ADCs Advances: Transforming Breast Cancer Care Today and Beyond - Episode 8
Experts discuss the need for better biomarker testing in ADC trials to ensure more patients benefit from targeted therapies.
This section explores the evolving discussion around duration of ADC therapy and the possibility of maintenance treatment once patients reach maximal response. Dr Mouabbi explains that many patients discontinue ADC therapy because of toxicity rather than disease progression. This observation has led to interest in structured maintenance approaches that preserve treatment benefit while reducing cumulative exposure to the payload.
The experts describe how clinicians determine the point of best response. They note that repeated imaging helps confirm whether the disease has reached maximal regression. Once confirmed, a transition to maintenance therapy with a lower intensity schedule or reduced dose may lessen toxicity while maintaining disease control. They emphasize the importance of early detection of side effects such as fatigue, gastrointestinal symptoms, and pulmonary changes. This approach may support longer treatment durations and improved quality of life.
The conversation expands to emerging trials evaluating maintenance strategies in HER2 positive and HER2 low disease. These studies aim to determine whether maintenance preserves response and whether reintroduction of the full ADC at progression can recapture activity.
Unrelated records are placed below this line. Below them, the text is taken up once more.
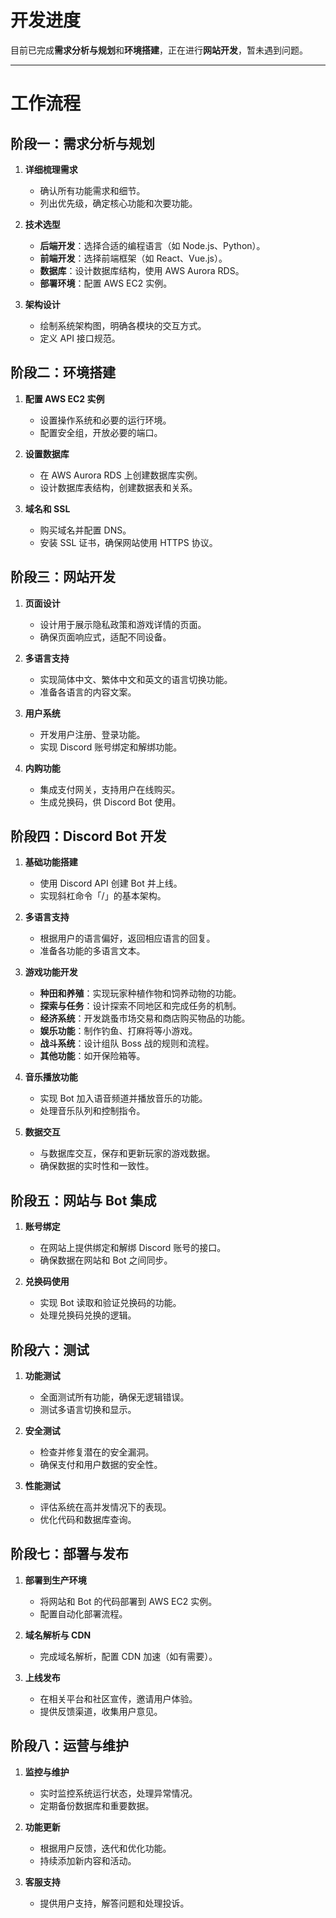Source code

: # 开发进度

目前已完成**需求分析与规划**和**环境搭建**，正在进行**网站开发**，暂未遇到问题。

---

# 工作流程

## 阶段一：需求分析与规划

1. **详细梳理需求**
   - 确认所有功能需求和细节。
   - 列出优先级，确定核心功能和次要功能。

2. **技术选型**
   - **后端开发**：选择合适的编程语言（如 Node.js、Python）。
   - **前端开发**：选择前端框架（如 React、Vue.js）。
   - **数据库**：设计数据库结构，使用 AWS Aurora RDS。
   - **部署环境**：配置 AWS EC2 实例。

3. **架构设计**
   - 绘制系统架构图，明确各模块的交互方式。
   - 定义 API 接口规范。

## 阶段二：环境搭建

1. **配置 AWS EC2 实例**
   - 设置操作系统和必要的运行环境。
   - 配置安全组，开放必要的端口。

2. **设置数据库**
   - 在 AWS Aurora RDS 上创建数据库实例。
   - 设计数据库表结构，创建数据表和关系。

3. **域名和 SSL**
   - 购买域名并配置 DNS。
   - 安装 SSL 证书，确保网站使用 HTTPS 协议。

## 阶段三：网站开发

1. **页面设计**
   - 设计用于展示隐私政策和游戏详情的页面。
   - 确保页面响应式，适配不同设备。

2. **多语言支持**
   - 实现简体中文、繁体中文和英文的语言切换功能。
   - 准备各语言的内容文案。

3. **用户系统**
   - 开发用户注册、登录功能。
   - 实现 Discord 账号绑定和解绑功能。

4. **内购功能**
   - 集成支付网关，支持用户在线购买。
   - 生成兑换码，供 Discord Bot 使用。

## 阶段四：Discord Bot 开发

1. **基础功能搭建**
   - 使用 Discord API 创建 Bot 并上线。
   - 实现斜杠命令「/」的基本架构。

2. **多语言支持**
   - 根据用户的语言偏好，返回相应语言的回复。
   - 准备各功能的多语言文本。

3. **游戏功能开发**
   - **种田和养殖**：实现玩家种植作物和饲养动物的功能。
   - **探索与任务**：设计探索不同地区和完成任务的机制。
   - **经济系统**：开发跳蚤市场交易和商店购买物品的功能。
   - **娱乐功能**：制作钓鱼、打麻将等小游戏。
   - **战斗系统**：设计组队 Boss 战的规则和流程。
   - **其他功能**：如开保险箱等。

4. **音乐播放功能**
   - 实现 Bot 加入语音频道并播放音乐的功能。
   - 处理音乐队列和控制指令。

5. **数据交互**
   - 与数据库交互，保存和更新玩家的游戏数据。
   - 确保数据的实时性和一致性。

## 阶段五：网站与 Bot 集成

1. **账号绑定**
   - 在网站上提供绑定和解绑 Discord 账号的接口。
   - 确保数据在网站和 Bot 之间同步。

2. **兑换码使用**
   - 实现 Bot 读取和验证兑换码的功能。
   - 处理兑换码兑换的逻辑。

## 阶段六：测试

1. **功能测试**
   - 全面测试所有功能，确保无逻辑错误。
   - 测试多语言切换和显示。

2. **安全测试**
   - 检查并修复潜在的安全漏洞。
   - 确保支付和用户数据的安全性。

3. **性能测试**
   - 评估系统在高并发情况下的表现。
   - 优化代码和数据库查询。

## 阶段七：部署与发布

1. **部署到生产环境**
   - 将网站和 Bot 的代码部署到 AWS EC2 实例。
   - 配置自动化部署流程。

2. **域名解析与 CDN**
   - 完成域名解析，配置 CDN 加速（如有需要）。

3. **上线发布**
   - 在相关平台和社区宣传，邀请用户体验。
   - 提供反馈渠道，收集用户意见。

## 阶段八：运营与维护

1. **监控与维护**
   - 实时监控系统运行状态，处理异常情况。
   - 定期备份数据库和重要数据。

2. **功能更新**
   - 根据用户反馈，迭代和优化功能。
   - 持续添加新内容和活动。

3. **客服支持**
   - 提供用户支持，解答问题和处理投诉。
The speakers then review new ADC targets under development. HER3, B7 H3, and LIV1 are highlighted as promising candidates. These targets appear in tumors that have limited treatment options and may broaden ADC applicability in hormone receptor positive disease, residual disease after prior ADC exposure, and other clinically challenging settings. They note that early phase results show encouraging activity across multiple targets.
The section concludes by stressing the importance of advancing both treatment duration strategies and new biologic targets. As ADC use expands, clinicians will need to balance efficacy with long term tolerability and incorporate new agents into evolving treatment pathways.